Decía Guillermo Zúñiga que la existencia hay que entenderla para saber sus motivos. Los últimos esfuerzos literarios del profesor los ocupó para recordar a esas personas que por sus méritos se habían ganado el privilegio de mantenerlos vivos en nuestra memoria.
Hoy vuelvo a recordar esa caminata por las calles de Coyoacán, Enrique Z. Mercado y Chapultepec. Era domingo e iniciaba febrero. En la lejanía se podía ver el puente Chedraui Caram, ya el sol se ocultaba. A esa misma hora, el 28 de febrero regresaba de Boca del Río con Guillermo Zúñiga. Sabía que el maestro estaba enfermo. Pero había algo en él que nos impedía pensar en la muerte.

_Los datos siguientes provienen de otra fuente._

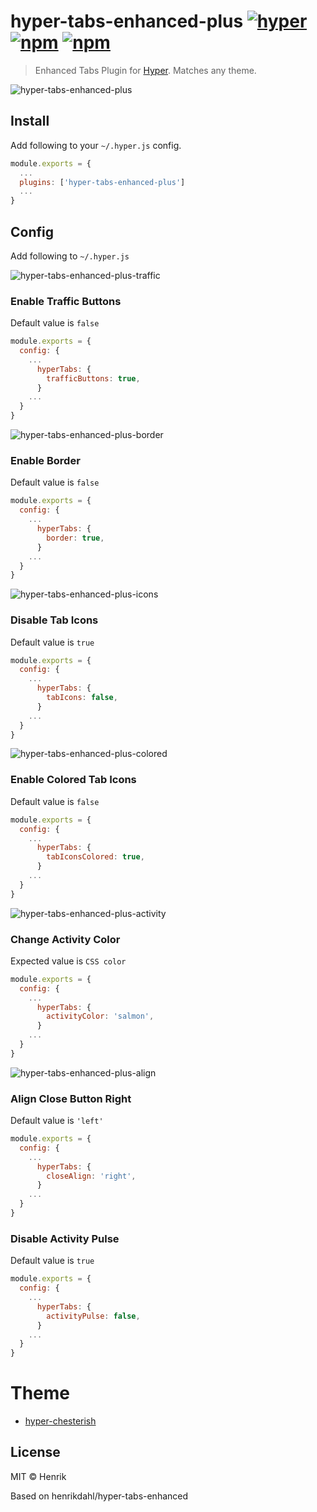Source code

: # hyper-tabs-enhanced-plus [![hyper](https://img.shields.io/badge/Hyper-v3.0.2-green.svg)](https://github.com/zeit/hyper/releases/tag/3.0.2) [![npm](https://img.shields.io/npm/v/hyper-tabs-enhanced-plus.svg?maxAge=86400?style=flat-square)](https://www.npmjs.com/package/hyper-tabs-enhanced-plus) [![npm](https://img.shields.io/npm/dt/hyper-tabs-enhanced-plus.svg?maxAge=86400?style=flat-square)](https://www.npmjs.com/package/hyper-tabs-enhanced-plus)

> Enhanced Tabs Plugin for [Hyper](https://hyper.is). Matches any theme.

![hyper-tabs-enhanced-plus](https://cloud.githubusercontent.com/assets/1430576/22143133/35d9a170-def9-11e6-8d0f-047fb1c64e97.png)


## Install

Add following to your `~/.hyper.js` config.

```javascript
module.exports = {
  ...
  plugins: ['hyper-tabs-enhanced-plus']
  ...
}
```


## Config

Add following to `~/.hyper.js`

![hyper-tabs-enhanced-plus-traffic](https://cloud.githubusercontent.com/assets/1430576/22143132/3578212a-def9-11e6-9e97-6d635bb89db8.png)
### Enable Traffic Buttons
Default value is `false`

```javascript
module.exports = {
  config: {
    ...
      hyperTabs: {
        trafficButtons: true,
      }
    ...
  }
}
```

![hyper-tabs-enhanced-plus-border](https://cloud.githubusercontent.com/assets/1430576/22143129/3508e06c-def9-11e6-973d-065a8e9b35f8.png)
### Enable Border
Default value is `false`

```javascript
module.exports = {
  config: {
    ...
      hyperTabs: {
        border: true,
      }
    ...
  }
}
```

![hyper-tabs-enhanced-plus-icons](https://cloud.githubusercontent.com/assets/1430576/22143130/3511b6e2-def9-11e6-90cc-b68425f71557.png)
### Disable Tab Icons
Default value is `true`

```javascript
module.exports = {
  config: {
    ...
      hyperTabs: {
        tabIcons: false,
      }
    ...
  }
}
```

![hyper-tabs-enhanced-plus-colored](https://cloud.githubusercontent.com/assets/1430576/22143128/35056cac-def9-11e6-8385-4fb572c5b08b.png)
### Enable Colored Tab Icons
Default value is `false`

```javascript
module.exports = {
  config: {
    ...
      hyperTabs: {
        tabIconsColored: true,
      }
    ...
  }
}
```

![hyper-tabs-enhanced-plus-activity](https://cloud.githubusercontent.com/assets/1430576/22143131/353d4f5a-def9-11e6-8b7b-6aa262b2c53b.png)
### Change Activity Color
Expected value is `CSS color`

```javascript
module.exports = {
  config: {
    ...
      hyperTabs: {
        activityColor: 'salmon',
      }
    ...
  }
}
```

![hyper-tabs-enhanced-plus-align](https://user-images.githubusercontent.com/1430576/28241471-6679a506-6995-11e7-925d-e80c3f8178fe.png)
### Align Close Button Right
Default value is `'left'`

```javascript
module.exports = {
  config: {
    ...
      hyperTabs: {
        closeAlign: 'right',
      }
    ...
  }
}
```

### Disable Activity Pulse
Default value is `true`

```javascript
module.exports = {
  config: {
    ...
      hyperTabs: {
        activityPulse: false,
      }
    ...
  }
}
```

# Theme
* [hyper-chesterish](https://github.com/henrikdahl/hyper-chesterish)


## License

MIT © Henrik

Based on henrikdahl/hyper-tabs-enhanced
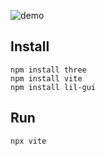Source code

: ![demo](https://github.com/user-attachments/assets/ab7ce4a7-0024-4dde-b845-fc3890645209)
## Install
```
npm install three
npm install vite
npm install lil-gui
```
## Run
```
npx vite
```
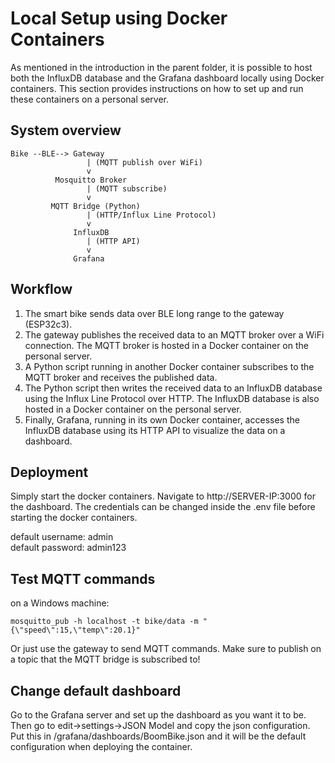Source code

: # Local Setup using Docker Containers

As mentioned in the introduction in the parent folder, it is possible to host both the InfluxDB database and the Grafana dashboard locally using Docker containers. This section provides instructions on how to set up and run these containers on a personal server.

## System overview

```
Bike --BLE--> Gateway
                 | (MQTT publish over WiFi)
                 v
          Mosquitto Broker
                 | (MQTT subscribe)
                 v
         MQTT Bridge (Python)
                 | (HTTP/Influx Line Protocol)
                 v
              InfluxDB 
                 | (HTTP API)
                 v
              Grafana 
```

## Workflow

1. The smart bike sends data over BLE long range to the gateway (ESP32c3).
2. The gateway publishes the received data to an MQTT broker over a WiFi connection. The MQTT broker is hosted in a Docker container on the personal server.
3. A Python script running in another Docker container subscribes to the MQTT broker and receives the published data.
4. The Python script then writes the received data to an InfluxDB database using the Influx Line Protocol over HTTP. The InfluxDB database is also hosted in a Docker container on the personal server.
5. Finally, Grafana, running in its own Docker container, accesses the InfluxDB database using its HTTP API to visualize the data on a dashboard.

## Deployment

Simply start the docker containers. Navigate to http://SERVER-IP:3000 for the dashboard. The credentials can be changed inside the .env file before starting the docker containers.

default username: admin\
default password: admin123

## Test MQTT commands

on a Windows machine:
```
mosquitto_pub -h localhost -t bike/data -m "{\"speed\":15,\"temp\":20.1}"
```

Or just use the gateway to send MQTT commands. Make sure to publish on a topic that the MQTT bridge is subscribed to!

## Change default dashboard
Go to the Grafana server and set up the dashboard as you want it to be. Then go to edit->settings->JSON Model and copy the json configuration. Put this in /grafana/dashboards/BoomBike.json and it will be the default configuration when deploying the container.
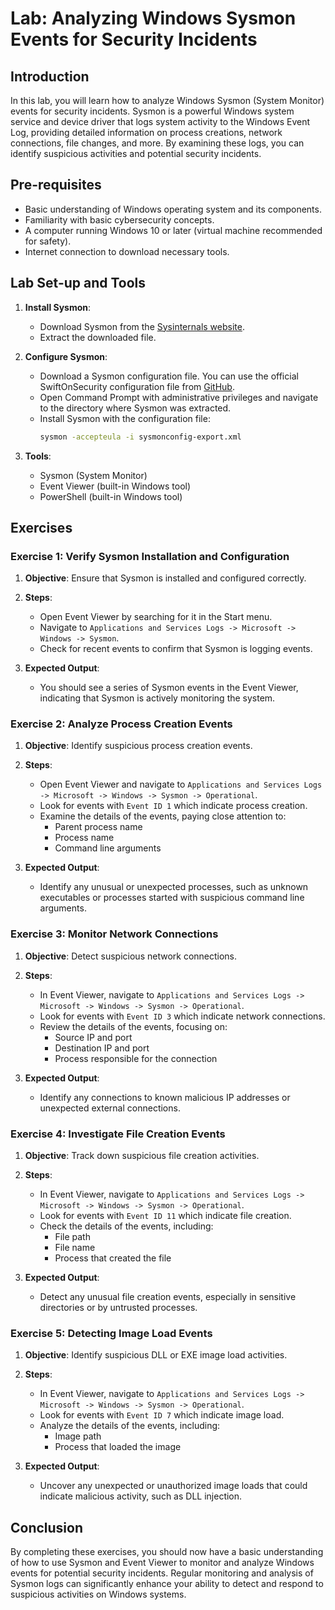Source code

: # Lab: Analyzing Windows Sysmon Events for Security Incidents

## Introduction

In this lab, you will learn how to analyze Windows Sysmon (System Monitor) events for security incidents. Sysmon is a powerful Windows system service and device driver that logs system activity to the Windows Event Log, providing detailed information on process creations, network connections, file changes, and more. By examining these logs, you can identify suspicious activities and potential security incidents.

## Pre-requisites

- Basic understanding of Windows operating system and its components.
- Familiarity with basic cybersecurity concepts.
- A computer running Windows 10 or later (virtual machine recommended for safety).
- Internet connection to download necessary tools.

## Lab Set-up and Tools

1. **Install Sysmon**:
   - Download Sysmon from the [Sysinternals website](https://docs.microsoft.com/en-us/sysinternals/downloads/sysmon).
   - Extract the downloaded file.

2. **Configure Sysmon**:
   - Download a Sysmon configuration file. You can use the official SwiftOnSecurity configuration file from [GitHub](https://github.com/SwiftOnSecurity/sysmon-config).
   - Open Command Prompt with administrative privileges and navigate to the directory where Sysmon was extracted.
   - Install Sysmon with the configuration file:
     ```bash
     sysmon -accepteula -i sysmonconfig-export.xml
     ```

3. **Tools**:
   - Sysmon (System Monitor)
   - Event Viewer (built-in Windows tool)
   - PowerShell (built-in Windows tool)

## Exercises

### Exercise 1: Verify Sysmon Installation and Configuration

1. **Objective**: Ensure that Sysmon is installed and configured correctly.

2. **Steps**:
   - Open Event Viewer by searching for it in the Start menu.
   - Navigate to `Applications and Services Logs -> Microsoft -> Windows -> Sysmon`.
   - Check for recent events to confirm that Sysmon is logging events.

3. **Expected Output**:
   - You should see a series of Sysmon events in the Event Viewer, indicating that Sysmon is actively monitoring the system.

### Exercise 2: Analyze Process Creation Events

1. **Objective**: Identify suspicious process creation events.

2. **Steps**:
   - Open Event Viewer and navigate to `Applications and Services Logs -> Microsoft -> Windows -> Sysmon -> Operational`.
   - Look for events with `Event ID 1` which indicate process creation.
   - Examine the details of the events, paying close attention to:
     - Parent process name
     - Process name
     - Command line arguments

3. **Expected Output**:
   - Identify any unusual or unexpected processes, such as unknown executables or processes started with suspicious command line arguments.

### Exercise 3: Monitor Network Connections

1. **Objective**: Detect suspicious network connections.

2. **Steps**:
   - In Event Viewer, navigate to `Applications and Services Logs -> Microsoft -> Windows -> Sysmon -> Operational`.
   - Look for events with `Event ID 3` which indicate network connections.
   - Review the details of the events, focusing on:
     - Source IP and port
     - Destination IP and port
     - Process responsible for the connection

3. **Expected Output**:
   - Identify any connections to known malicious IP addresses or unexpected external connections.

### Exercise 4: Investigate File Creation Events

1. **Objective**: Track down suspicious file creation activities.

2. **Steps**:
   - In Event Viewer, navigate to `Applications and Services Logs -> Microsoft -> Windows -> Sysmon -> Operational`.
   - Look for events with `Event ID 11` which indicate file creation.
   - Check the details of the events, including:
     - File path
     - File name
     - Process that created the file

3. **Expected Output**:
   - Detect any unusual file creation events, especially in sensitive directories or by untrusted processes.

### Exercise 5: Detecting Image Load Events

1. **Objective**: Identify suspicious DLL or EXE image load activities.

2. **Steps**:
   - In Event Viewer, navigate to `Applications and Services Logs -> Microsoft -> Windows -> Sysmon -> Operational`.
   - Look for events with `Event ID 7` which indicate image load.
   - Analyze the details of the events, including:
     - Image path
     - Process that loaded the image

3. **Expected Output**:
   - Uncover any unexpected or unauthorized image loads that could indicate malicious activity, such as DLL injection.

## Conclusion

By completing these exercises, you should now have a basic understanding of how to use Sysmon and Event Viewer to monitor and analyze Windows events for potential security incidents. Regular monitoring and analysis of Sysmon logs can significantly enhance your ability to detect and respond to suspicious activities on Windows systems.
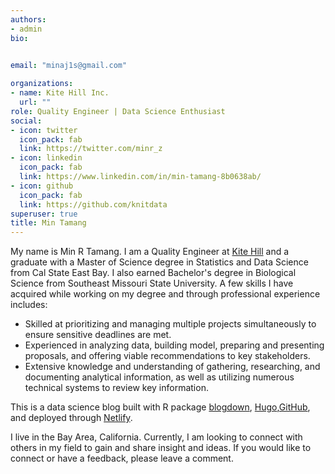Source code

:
 ```yaml
---
authors:
- admin
bio: 

    
email: "minaj1s@gmail.com"

organizations:
- name: Kite Hill Inc.
  url: ""
role: Quality Engineer | Data Science Enthusiast
social:
- icon: twitter
  icon_pack: fab
  link: https://twitter.com/minr_z
- icon: linkedin
  icon_pack: fab
  link: https://www.linkedin.com/in/min-tamang-8b0638ab/
- icon: github
  icon_pack: fab
  link: https://github.com/knitdata
superuser: true
title: Min Tamang
---
```


My name is Min R Tamang. I am a Quality Engineer at [Kite Hill](https://www.kite-hill.com/) and a graduate with a Master of Science degree in Statistics and Data Science from Cal State East Bay. I also earned Bachelor's degree in Biological Science from Southeast Missouri State University. A few skills I have acquired while working on my degree and through professional experience includes:
* Skilled at prioritizing and managing multiple projects simultaneously to ensure sensitive deadlines are met.
* Experienced in analyzing data, building model, preparing and presenting proposals, and offering viable recommendations to key stakeholders.
* Extensive knowledge and understanding of gathering, researching, and documenting analytical information, as well as utilizing numerous technical systems to review key information.

This is a data science blog built with R package [blogdown](https://cran.r-project.org/web/packages/blogdown/index.html), [Hugo](https://gohugo.io/),[GitHub](https://github.com/knitdata/minrblog), and deployed through [Netlify](https://www.netlify.com/). 

I live in the Bay Area, California. Currently, I am looking to connect with others in my field to gain and share insight and ideas. If you would like to connect or have a feedback, please leave a comment. 
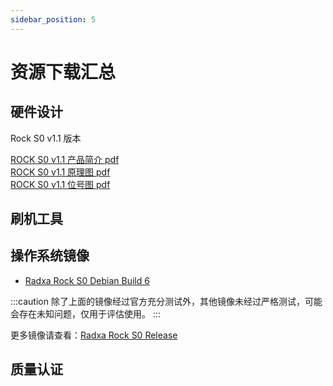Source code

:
 ```yaml
---
sidebar_position: 5
---
```


# 资源下载汇总

## 硬件设计

Rock S0 v1.1 版本

[ROCK S0 v1.1 产品简介 pdf](https://dl.radxa.com/rockpis0/radxa_rock_s0_product_brief_Revision_1.0.pdf)  
[ROCK S0 v1.1 原理图 pdf](https://dl.radxa.com/rockpis0/radxa_rock_s0_v1_1_schematic.pdf)  
[ROCK S0 v1.1 位号图 pdf](https://dl.radxa.com/rockpis0/radxa_rock_s0_v1_1_smd.pdf)

## 刷机工具

## 操作系统镜像

- [Radxa Rock S0 Debian Build 6](https://github.com/radxa-build/rock-s0/releases/download/b6/rock-s0_debian_bookworm_cli_b6.img.xz)

:::caution
除了上面的镜像经过官方充分测试外，其他镜像未经过严格测试，可能会存在未知问题，仅用于评估使用。
:::

更多镜像请查看：[Radxa Rock S0 Release](https://github.com/radxa-build/rock-s0/releases)

## 质量认证
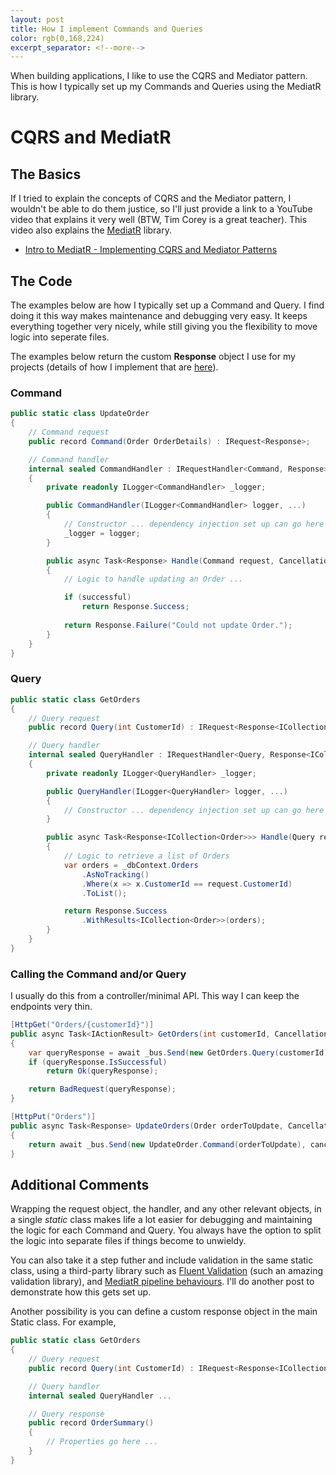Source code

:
 ```yaml
---
layout: post
title: How I implement Commands and Queries
color: rgb(0,168,224)
excerpt_separator: <!--more-->
---
```


When building applications, I like to use the CQRS and Mediator pattern. This is how I typically set up my Commands and Queries using the MediatR library.<!--more-->

# CQRS and MediatR

## The Basics

If I tried to explain the concepts of CQRS and the Mediator pattern, I wouldn't be able to do them justice, so I'll just provide a link to a YouTube video that explains it very well (BTW, Tim Corey is a great teacher). This video also explains the [MediatR](https://github.com/jbogard/MediatR "MediatR") library.

- [Intro to MediatR - Implementing CQRS and Mediator Patterns](https://www.google.com.au/url?sa=t&rct=j&q=&esrc=s&source=web&cd=&cad=rja&uact=8&ved=2ahUKEwiexKb2iNyBAxVGs1YBHZX3DesQwqsBegQIUxAB&url=https%3A%2F%2Fwww.youtube.com%2Fwatch%3Fv%3DyozD5Tnd8nw&usg=AOvVaw0RJBEHe526MVzquNTEuQFw&opi=89978449 "Intro to MediatR - Implementing CQRS and Mediator Patterns")

## The Code

The examples below are how I typically set up a Command and Query.  I find doing it this way makes maintenance and debugging very easy. It keeps everything together very nicely, while still giving you the flexibility to move logic into seperate files.

The examples below return the custom **Response** object I use for my projects (details of how I implement that are [here](https://dazfl.github.io/2023/09/09/simple-response-class.html "Response Class")).


### Command
```csharp
public static class UpdateOrder
{
    // Command request
    public record Command(Order OrderDetails) : IRequest<Response>;

    // Command handler
    internal sealed CommandHandler : IRequestHandler<Command, Response>
    {
        private readonly ILogger<CommandHandler> _logger;

        public CommandHandler(ILogger<CommandHandler> logger, ...)
        {
            // Constructor ... dependency injection set up can go here
            _logger = logger;
        }

        public async Task<Response> Handle(Command request, CancellationToken cancellationToken)
        {
            // Logic to handle updating an Order ...

            if (successful)
                return Response.Success;
            
            return Response.Failure("Could not update Order.");
        }
    }
}
```
### Query
```csharp
public static class GetOrders
{
    // Query request
    public record Query(int CustomerId) : IRequest<Response<ICollection<Order>>>;

    // Query handler
    internal sealed QueryHandler : IRequestHandler<Query, Response<ICollection<Order>>>
    {
        private readonly ILogger<QueryHandler> _logger;

        public QueryHandler(ILogger<QueryHandler> logger, ...)
        {
            // Constructor ... dependency injection set up can go here
        }

        public async Task<Response<ICollection<Order>>> Handle(Query request, CancellationToken cancellationToken)
        {
            // Logic to retrieve a list of Orders
            var orders = _dbContext.Orders
                .AsNoTracking()
                .Where(x => x.CustomerId == request.CustomerId)
                .ToList();

            return Response.Success
                .WithResults<ICollection<Order>>(orders);
        }
    }
}
```
### Calling the Command and/or Query
I usually do this from a controller/minimal API. This way I can keep the endpoints very thin.
```csharp
[HttpGet("Orders/{customerId}")]
public async Task<IActionResult> GetOrders(int customerId, CancellationToken cancellationToken)
{
    var queryResponse = await _bus.Send(new GetOrders.Query(customerId), cancellationToken);
    if (queryResponse.IsSuccessful)
        return Ok(queryResponse);

    return BadRequest(queryResponse);
}

[HttpPut("Orders")]
public async Task<Response> UpdateOrders(Order orderToUpdate, CancellationToken cancellationToken)
{
    return await _bus.Send(new UpdateOrder.Command(orderToUpdate), cancellationToken);
}
```

## Additional Comments

Wrapping the request object, the handler, and any other relevant objects, in a single _static_ class makes life a lot easier for debugging and maintaining the logic for each Command and Query.  You always have the option to split the logic into separate files if things become to unwieldy.

You can also take it a step futher and include validation in the same static class, using a third-party library such as [Fluent Validation](https://github.com/FluentValidation/FluentValidation "Fluent Validation") (such an amazing validation library), and [MediatR pipeline behaviours](https://github.com/jbogard/MediatR/wiki/Behaviors "MediatR pipeline behaviours"). I'll do another post to demonstrate how this gets set up.

Another possibility is you can define a custom response object in the main Static class.  For example,
```csharp
public static class GetOrders
{
    // Query request
    public record Query(int CustomerId) : IRequest<Response<ICollection<OrderSummary>>>;

    // Query handler
    internal sealed QueryHandler ...

    // Query response
    public record OrderSummary()
    {
        // Properties go here ...
    }
}
```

Me pasaba lo mismo con mi amigo Roberto Williams.
Hay hombres que son como árboles gigantes que dan sombra, que dan frutos; como árboles gigantes a los que acudimos para buscar refugio y alimento. Nos es difícil imaginar que algún día esos árboles enormes dejen de dar sombra, dejen de dar frutos. El profesor Guillermo Zúñiga murió el 23 de abril de 2015, el mismo día que lo hizo Cervantes. Pero la sombra refrescante de Guillermo Zúñiga todavía nos cubre; sus frutos todavía nos nutren.